埼玉県上尾市にあるブリヂストンサイクル本社のカーボンラボを訪問。開発者お二人に話を聞いた photo:Nobuhiko Tanabe

RE8の試乗と撮影をした翌日、湘南新宿ラインで大宮まで行き、高崎線に乗り換えて北上尾駅へ。駅舎が陽炎に揺らめくほどの灼熱地獄のなかを5分ほど歩くと、ブリヂストンサイクルの上尾本社が見えてくる。数年前までは本社の脇にポツリと建つアンカーラボが取材場所だったが、最近はもっぱら敷地内に併設されているカーボンラボだ。

受付を済ませて工場の中を数分歩いて、今日もまたカーボンラボへ。商品企画課の村河さんとRE8の開発を担当された長谷川さんが迎えてくれる。「ラボにはエアコンがないので暑いです」と広報の方に脅されていたが、移動式クーラーが頑張って冷気を吐き出してくれていた。

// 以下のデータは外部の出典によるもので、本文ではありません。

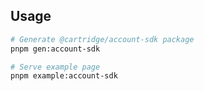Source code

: ## Usage

```sh
# Generate @cartridge/account-sdk package
pnpm gen:account-sdk

# Serve example page
pnpm example:account-sdk
```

「とはいえ暑いと思うので、これどうぞ」と長谷川さんが凍ったペットボトルを出してくれた。「プリプレグと一緒に冷凍しておきました」の言葉を添えて。ちなみに長谷川さんは3Dプリンタで出力した巨大なカブトムシの角を付けたヘルメットを被って真顔で登場した。おそらくただものではない。

長谷川彰洋さん(左)と村河裕紀さん(右)。RE8開発を推し進めた主力スタッフだ photo:Nobuhiko Tanabe

入社13年目となる長谷川彰洋さんは、軽快車の担当を経てカーボンラボ設立時に現在の部署に異動。オリンピックで使われるトラックバイクやRP9の空力開発を手掛ける。自転車の挙動を解析する業務に携わった後、RE8の開発担当に任命された。

村河裕紀さん。2015年の入社時から商品企画課に勤務し、シティサイクルやキッズバイクを含め幅広く手掛ける。RPシリーズやRE8でも商品企画を担当。市場のニーズやマーケティングの視点から商品のコンセプト、性能目標、パッケージング、販売価格のディレクションを行った。

安井:まず、RE8の開発がスタートしたときの背景や、市場の状況をざっくりと教えてください。

前作RL8D。国産エンデュランスロードとして人気を博した

村河:昨今、レーシングバイクは飛躍的に進化しています。その結果、ハイエンドバイクは完成車で180万円、フレームセットで70万円が珍しくないという状況になりました。昔は105完成車が20万円、デュラエース完成車が50万で買えましたね。その頃は105完成車、アルテグラ完成車、デュラエース完成車と満遍なく売れていたんですが、今は100万円以上のハイエンドモデルと、20~30万円台のミドル〜エントリーモデルに二極化が進んでいると考えています。

安井:確かに。

村河:ではエンデュランスロードはどうなのかと言われると、業界的に優先度が相対的に低くなっていたと考えています。本来であればレーシングとエンデュランスは対の関係であるべきなのに、上下関係になっているケースも多く見られます。

安井:はい。

村河:開発初期の段階で、「レーシングの下に位置する上下関係で作るのか」、それとも「価格帯は違えど対の関係として作るのか」を検討しましたが、以上のような状況を鑑みて、RE8は価格帯としてはRP9の下になるものの、RPシリーズに対して上下関係ではなく対の関係として作ることにしました。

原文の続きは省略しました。